Page 13 of Liesl & Po


  “That’s a relief,” Liesl said. “Though how I’m going to get out of here is beyond—”

  Just then, Bundle began mwarking sharply.

  “Shhh,” Po hissed. “Someone is coming. Quick, in the bed.”

  Liesl leaped into the bed and pulled the covers to her chin, just as a key clicked neatly in the lock and her door swung inward.

  “I see our little sleeping beauty has awoken,” Augusta Hortense Varice-Morbower sang cheerfully, as she swept into the room, carrying a tray.

  Liesl gasped. “What—what are you doing here?”

  “Well, hello to you too, pumpkin.” Augusta tried to smile but only managed to grimace.

  “Who is that?” Po whispered.

  “My stepmother,” Liesl whispered back.

  Augusta, who did not see Po, because she was used to seeing nothing but what could be bought, or weighed, or measured, thought that Liesl was only greeting her. “You know I’ve always despised that word,” she said, setting the tray on the little table. On it was a bowl, covered with a dented metal lid.

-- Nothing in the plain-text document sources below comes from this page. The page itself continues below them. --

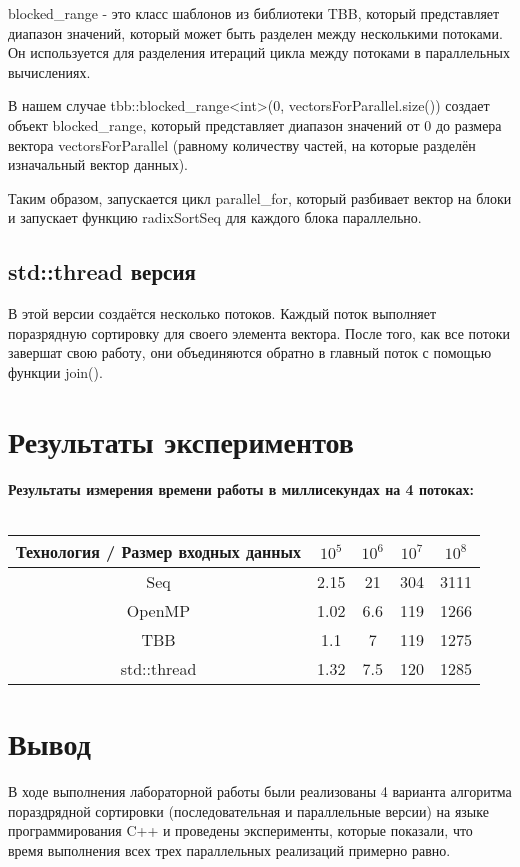 \documentclass{article}
\begin{document}
blocked\_range - это класс шаблонов из библиотеки TBB, который представляет диапазон значений, который может быть разделен между несколькими потоками. Он используется для разделения итераций цикла между потоками в параллельных вычислениях.

В нашем случае tbb::blocked\_range<int>(0, vectorsForParallel.size()) создает объект blocked\_range, который представляет диапазон значений от 0 до размера вектора vectorsForParallel (равному количеству частей, на которые разделён изначальный вектор данных).

Таким образом, запускается цикл parallel\_for, который разбивает вектор на блоки и запускает функцию radixSortSeq для каждого блока параллельно.

\subsection{std::thread версия}
В этой версии создаётся несколько потоков. Каждый поток выполняет поразрядную сортировку для своего элемента вектора. После того, как все потоки завершат свою работу, они объединяются обратно в главный поток с помощью функции join().

\newpage
\section{Результаты экспериментов}

\noindent\textbf{Результаты измерения времени работы в миллисекундах на 4 потоках:}\\\\
    \begin{tabular}{|c | c | c | c | c |} 
      \hline
      Технология / Размер входных данных & $10^5$ & $10^6$ & $10^7$ & $10^8$ \\
      \hline
      Seq & 2.15 & 21  & 304 & 3111 \\ 
      \hline
      OpenMP & 1.02 & 6.6  & 119 & 1266 \\ 
      \hline
      TBB & 1.1 & 7  & 119 & 1275 \\ 
      \hline
      std::thread & 1.32 & 7.5  & 120 & 1285 \\ 
      \hline
    \end{tabular}


\newpage
\section{Вывод}
В ходе выполнения лабораторной работы были реализованы 4 варианта алгоритма пораздрядной сортировки (последовательная и параллельные версии) на языке программирования C++ и проведены эксперименты, которые показали, что время выполнения всех трех параллельных реализаций примерно равно.
\end{document}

  “I won’t call you mother,” Liesl said, lifting her chin.

  “Of course not, sugar pie. It’s the mother part I object to most strongly.” Augusta showed her teeth again.

  It had been months since she had seen her stepmother, except from a distance. Augusta never came to the attic. Now Liesl was struck by how very ugly she was—even in her fine socks and expensive shoes and her silk dresses, she looked just like a toad, like a creature that should be wallowing in muck.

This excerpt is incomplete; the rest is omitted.